Copy out each line of the data that includes the string "incur".
—————
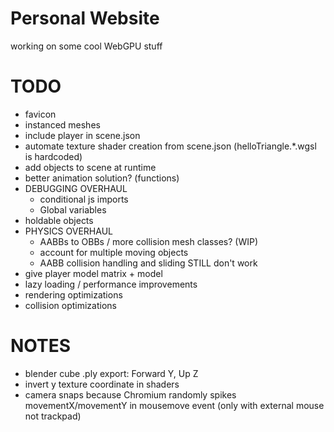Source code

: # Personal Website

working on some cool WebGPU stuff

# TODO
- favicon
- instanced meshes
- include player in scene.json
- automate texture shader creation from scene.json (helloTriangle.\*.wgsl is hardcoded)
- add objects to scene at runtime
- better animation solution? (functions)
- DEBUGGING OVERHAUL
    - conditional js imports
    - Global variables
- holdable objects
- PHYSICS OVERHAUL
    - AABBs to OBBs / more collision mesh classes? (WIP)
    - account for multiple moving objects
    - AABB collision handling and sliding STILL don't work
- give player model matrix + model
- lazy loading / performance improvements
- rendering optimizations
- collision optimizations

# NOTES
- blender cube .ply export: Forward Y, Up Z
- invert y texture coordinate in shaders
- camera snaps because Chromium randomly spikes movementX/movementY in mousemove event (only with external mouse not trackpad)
—————
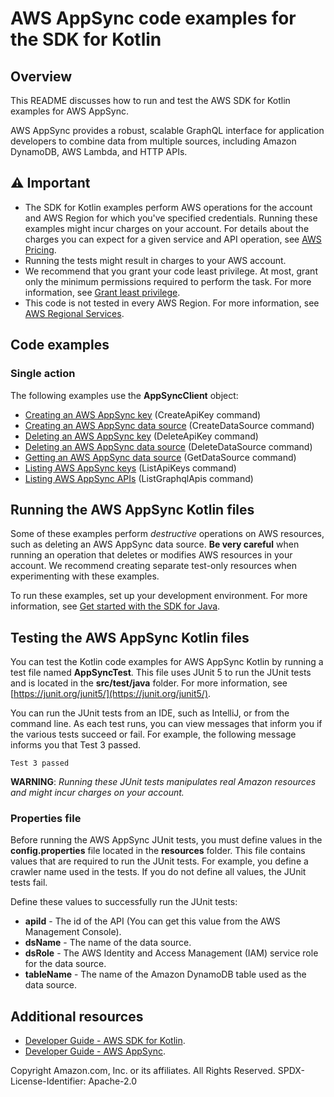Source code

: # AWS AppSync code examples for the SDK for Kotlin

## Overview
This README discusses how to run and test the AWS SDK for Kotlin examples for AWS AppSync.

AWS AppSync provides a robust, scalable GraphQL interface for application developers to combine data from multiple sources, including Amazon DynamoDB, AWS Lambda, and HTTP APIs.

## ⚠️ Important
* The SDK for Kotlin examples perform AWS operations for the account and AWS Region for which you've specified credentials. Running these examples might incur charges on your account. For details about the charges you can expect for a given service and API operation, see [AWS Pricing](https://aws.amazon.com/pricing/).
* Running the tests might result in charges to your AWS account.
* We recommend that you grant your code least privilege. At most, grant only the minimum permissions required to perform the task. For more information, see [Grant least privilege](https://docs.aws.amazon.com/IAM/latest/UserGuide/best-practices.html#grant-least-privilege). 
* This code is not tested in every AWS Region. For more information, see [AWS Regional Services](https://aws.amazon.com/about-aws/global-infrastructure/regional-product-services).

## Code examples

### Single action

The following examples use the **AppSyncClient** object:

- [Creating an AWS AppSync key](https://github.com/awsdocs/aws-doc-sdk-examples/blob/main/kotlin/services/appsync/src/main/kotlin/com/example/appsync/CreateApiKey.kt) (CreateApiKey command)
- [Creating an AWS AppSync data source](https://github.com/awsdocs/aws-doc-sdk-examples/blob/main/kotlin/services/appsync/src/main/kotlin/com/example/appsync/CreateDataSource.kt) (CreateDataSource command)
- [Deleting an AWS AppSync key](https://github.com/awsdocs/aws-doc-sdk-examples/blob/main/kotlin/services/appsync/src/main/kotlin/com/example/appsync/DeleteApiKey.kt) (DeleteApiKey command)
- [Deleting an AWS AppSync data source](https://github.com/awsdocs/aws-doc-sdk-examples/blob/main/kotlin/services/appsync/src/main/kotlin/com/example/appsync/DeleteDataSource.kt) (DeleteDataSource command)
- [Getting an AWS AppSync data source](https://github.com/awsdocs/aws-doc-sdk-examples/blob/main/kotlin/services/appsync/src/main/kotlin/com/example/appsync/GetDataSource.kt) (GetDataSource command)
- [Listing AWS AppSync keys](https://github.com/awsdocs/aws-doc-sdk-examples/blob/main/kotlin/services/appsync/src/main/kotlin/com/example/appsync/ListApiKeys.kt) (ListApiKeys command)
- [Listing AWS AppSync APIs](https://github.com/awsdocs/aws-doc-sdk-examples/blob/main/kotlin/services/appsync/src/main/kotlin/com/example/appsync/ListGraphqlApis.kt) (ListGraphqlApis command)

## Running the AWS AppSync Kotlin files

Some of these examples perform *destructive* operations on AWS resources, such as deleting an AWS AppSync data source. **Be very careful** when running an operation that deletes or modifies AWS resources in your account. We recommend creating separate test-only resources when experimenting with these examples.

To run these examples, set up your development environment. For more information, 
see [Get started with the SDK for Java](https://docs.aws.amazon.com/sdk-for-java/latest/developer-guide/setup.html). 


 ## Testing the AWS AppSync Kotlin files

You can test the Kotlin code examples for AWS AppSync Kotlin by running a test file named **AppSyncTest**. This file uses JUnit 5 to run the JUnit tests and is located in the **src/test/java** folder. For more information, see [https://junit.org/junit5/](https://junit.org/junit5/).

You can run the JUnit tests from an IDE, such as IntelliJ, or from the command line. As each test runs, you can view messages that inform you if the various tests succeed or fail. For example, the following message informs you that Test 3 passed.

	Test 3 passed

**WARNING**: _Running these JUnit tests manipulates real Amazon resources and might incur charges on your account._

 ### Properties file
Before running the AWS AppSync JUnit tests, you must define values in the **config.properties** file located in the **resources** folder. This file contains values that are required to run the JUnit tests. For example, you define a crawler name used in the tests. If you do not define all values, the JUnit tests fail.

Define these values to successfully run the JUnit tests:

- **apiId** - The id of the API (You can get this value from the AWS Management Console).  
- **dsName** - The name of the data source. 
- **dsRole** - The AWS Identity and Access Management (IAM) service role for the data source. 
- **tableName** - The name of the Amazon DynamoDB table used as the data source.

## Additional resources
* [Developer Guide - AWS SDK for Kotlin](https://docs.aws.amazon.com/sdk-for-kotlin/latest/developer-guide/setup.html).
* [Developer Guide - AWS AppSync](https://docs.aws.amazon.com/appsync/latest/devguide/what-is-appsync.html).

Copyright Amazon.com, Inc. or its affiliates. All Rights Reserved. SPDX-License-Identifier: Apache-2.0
—————
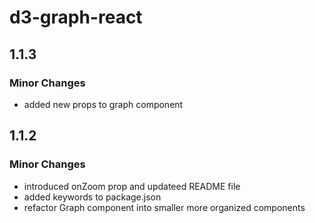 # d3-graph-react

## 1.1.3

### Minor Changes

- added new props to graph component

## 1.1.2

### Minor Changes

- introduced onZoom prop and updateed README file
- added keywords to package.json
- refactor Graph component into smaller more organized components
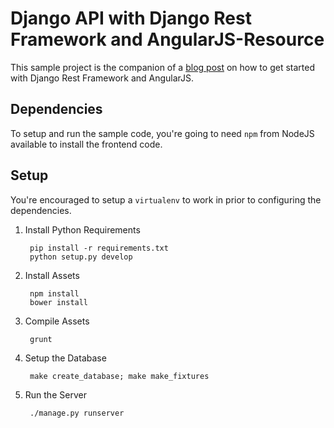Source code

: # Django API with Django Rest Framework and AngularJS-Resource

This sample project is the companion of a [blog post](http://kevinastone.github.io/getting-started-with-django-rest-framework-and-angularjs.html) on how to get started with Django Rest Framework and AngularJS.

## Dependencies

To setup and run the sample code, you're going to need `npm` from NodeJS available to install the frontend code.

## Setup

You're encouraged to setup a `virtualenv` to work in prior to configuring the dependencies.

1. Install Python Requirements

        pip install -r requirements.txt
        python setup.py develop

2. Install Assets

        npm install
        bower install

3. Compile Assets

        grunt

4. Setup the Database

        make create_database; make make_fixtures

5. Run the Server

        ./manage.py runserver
—————
Response to the task:
* The SDK for Kotlin examples perform AWS operations for the account and AWS Region for which you've specified credentials. Running these examples might incur charges on your account. For details about the charges you can expect for a given service and API operation, see [AWS Pricing](https://aws.amazon.com/pricing/).
**WARNING**: _Running these JUnit tests manipulates real Amazon resources and might incur charges on your account._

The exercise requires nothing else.